Unterstützung holte sich die IT von cbs Consulting, einem Spezialisten für SAP-Transformationen. Dieser arbeitet mit einer Standardsoftware, dem SHC Framework (SHC steht für Standardization, Harmonization, Consolidation). "Damit wurden einige für uns unlösbare Probleme technisch lösbar und wirtschaftlich darstellbar", berichtet Ursula Ziwey, Vice President Global IT und Projektleiterin bei Dürr. Datenumsetzungen und Migrationen prozessweise und geschäftsobjektorientiert durchführen zu können, habe gerade bei den komplexen Anforderungen einen klaren Mehrwert ergeben.

In der zweiten Phase - von 2007 bis heute - begann der Rollout des Systems, wobei der Schwerpunkt auf der Einführung und Schulung in den Landesgesellschaften lag. Zwei Faktoren sind hier erfolgsentscheidend: Die intensive Vorarbeit durch die Erarbeitung des Templates sowie die Vorbereitung und der Einsatz der Key-User vor Ort. Diese konnten sich in Schulungen, kulturellen Trainings und Train-the-Trainer-Seminaren auf ihre Aufgabe vorbereiten, die Akzeptanz unter den Kollegen herzustellen und so den Rollout auf menschlicher wie fachlicher Ebene voranzutreiben.

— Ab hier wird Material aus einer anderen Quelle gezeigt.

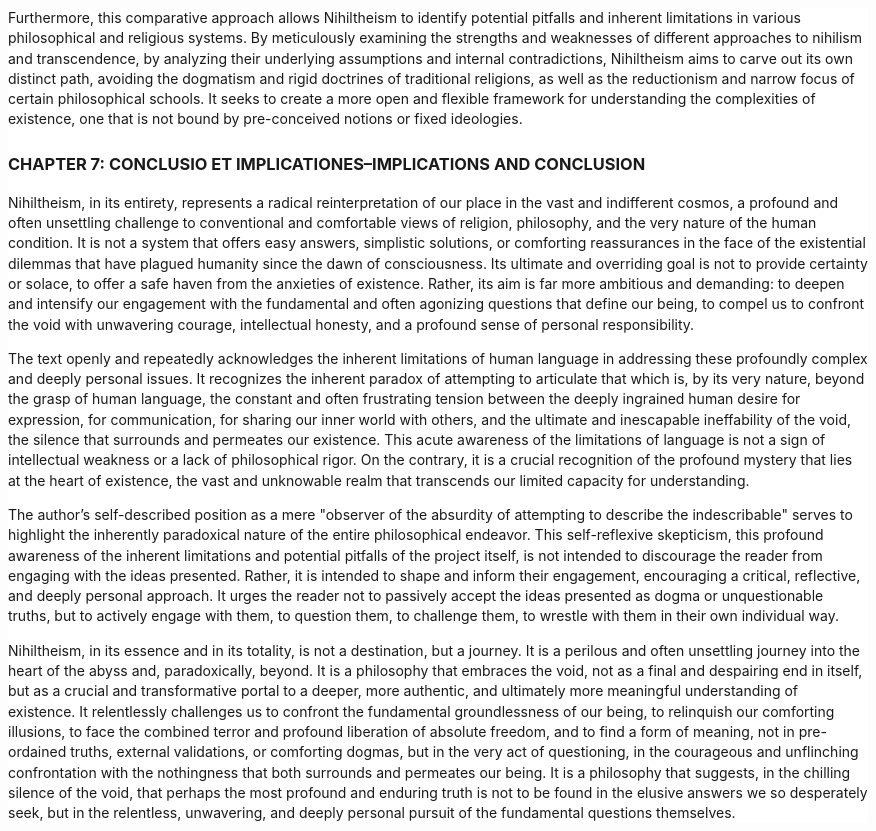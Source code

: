 Furthermore, this comparative approach allows Nihiltheism to identify potential pitfalls and inherent limitations in various philosophical and religious systems. By meticulously examining the strengths and weaknesses of different approaches to nihilism and transcendence, by analyzing their underlying assumptions and internal contradictions, Nihiltheism aims to carve out its own distinct path, avoiding the dogmatism and rigid doctrines of traditional religions, as well as the reductionism and narrow focus of certain philosophical schools. It seeks to create a more open and flexible framework for understanding the complexities of existence, one that is not bound by pre-conceived notions or fixed ideologies.

### CHAPTER 7: CONCLUSIO ET IMPLICATIONES–IMPLICATIONS AND CONCLUSION

Nihiltheism, in its entirety, represents a radical reinterpretation of our place in the vast and indifferent cosmos, a profound and often unsettling challenge to conventional and comfortable views of religion, philosophy, and the very nature of the human condition. It is not a system that offers easy answers, simplistic solutions, or comforting reassurances in the face of the existential dilemmas that have plagued humanity since the dawn of consciousness. Its ultimate and overriding goal is not to provide certainty or solace, to offer a safe haven from the anxieties of existence. Rather, its aim is far more ambitious and demanding: to deepen and intensify our engagement with the fundamental and often agonizing questions that define our being, to compel us to confront the void with unwavering courage, intellectual honesty, and a profound sense of personal responsibility.

The text openly and repeatedly acknowledges the inherent limitations of human language in addressing these profoundly complex and deeply personal issues. It recognizes the inherent paradox of attempting to articulate that which is, by its very nature, beyond the grasp of human language, the constant and often frustrating tension between the deeply ingrained human desire for expression, for communication, for sharing our inner world with others, and the ultimate and inescapable ineffability of the void, the silence that surrounds and permeates our existence. This acute awareness of the limitations of language is not a sign of intellectual weakness or a lack of philosophical rigor. On the contrary, it is a crucial recognition of the profound mystery that lies at the heart of existence, the vast and unknowable realm that transcends our limited capacity for understanding.

The author’s self-described position as a mere "observer of the absurdity of attempting to describe the indescribable" serves to highlight the inherently paradoxical nature of the entire philosophical endeavor. This self-reflexive skepticism, this profound awareness of the inherent limitations and potential pitfalls of the project itself, is not intended to discourage the reader from engaging with the ideas presented. Rather, it is intended to shape and inform their engagement, encouraging a critical, reflective, and deeply personal approach. It urges the reader not to passively accept the ideas presented as dogma or unquestionable truths, but to actively engage with them, to question them, to challenge them, to wrestle with them in their own individual way.

Nihiltheism, in its essence and in its totality, is not a destination, but a journey. It is a perilous and often unsettling journey into the heart of the abyss and, paradoxically, beyond. It is a philosophy that embraces the void, not as a final and despairing end in itself, but as a crucial and transformative portal to a deeper, more authentic, and ultimately more meaningful understanding of existence. It relentlessly challenges us to confront the fundamental groundlessness of our being, to relinquish our comforting illusions, to face the combined terror and profound liberation of absolute freedom, and to find a form of meaning, not in pre-ordained truths, external validations, or comforting dogmas, but in the very act of questioning, in the courageous and unflinching confrontation with the nothingness that both surrounds and permeates our being. It is a philosophy that suggests, in the chilling silence of the void, that perhaps the most profound and enduring truth is not to be found in the elusive answers we so desperately seek, but in the relentless, unwavering, and deeply personal pursuit of the fundamental questions themselves.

In den USA, Mexiko, China, Polen, Korea, Indien, Brasilien, Spanien, England, Italien und Frankreich fanden sich sehr unterschiedliche Ausgangsbedingungen. Sei es bei der Geschäftsabwicklung in Tabellenkalkulationsprogrammen, acht verschiedenen Non-SAP-ERP-Systemen oder in der Abwicklung innerhalb des bestehenden SAP-Systems. Entsprechend unterschiedlich gestalteten sich die Migrationspfade. Vor allem zu Beginn begleiteten die Berater von CBS die Rollouts intensiv. Dank eines systematischen Know-how-Transfers kann das Dürr-Team dies heute selbst erledigen.

Payback in zwei Jahren

Das vor fünf Jahren ausgerufene Ziel hat Dürr erreicht: Das Wissen im Hause kann jetzt überall abgerufen werden. Strukturen, Werkzeuge und Arbeitsweisen sind vergleichbar und der Einsatz von Mitarbeitern an jedem Standort der Welt ist unkomplizierter und effizienter geworden. Die Kommunikation und Verständigung basiert auf einer durchgängigen Nomenklatur, da die Stammdaten und Werkzeuge weltweit standardisiert sind.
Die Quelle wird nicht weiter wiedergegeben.